→ **YOUR ASSIGNMENT**
Each line below containing the word "roytang" needs to be shown.
⟨
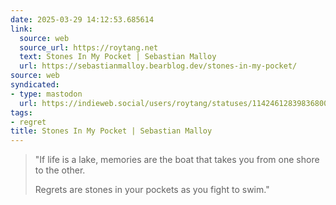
 ```yaml
---
date: 2025-03-29 14:12:53.685614
link:
  source: web
  source_url: https://roytang.net
  text: Stones In My Pocket | Sebastian Malloy
  url: https://sebastianmalloy.bearblog.dev/stones-in-my-pocket/
source: web
syndicated:
- type: mastodon
  url: https://indieweb.social/users/roytang/statuses/114246128398368006
tags:
- regret
title: Stones In My Pocket | Sebastian Malloy
---
```


> "If life is a lake, memories are the boat that takes you from one shore to the other.
> 
> Regrets are stones in your pockets as you fight to swim."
⟩
→ **FINISHED TASK**
  source_url: https://roytang.net
  url: https://indieweb.social/users/roytang/statuses/114246128398368006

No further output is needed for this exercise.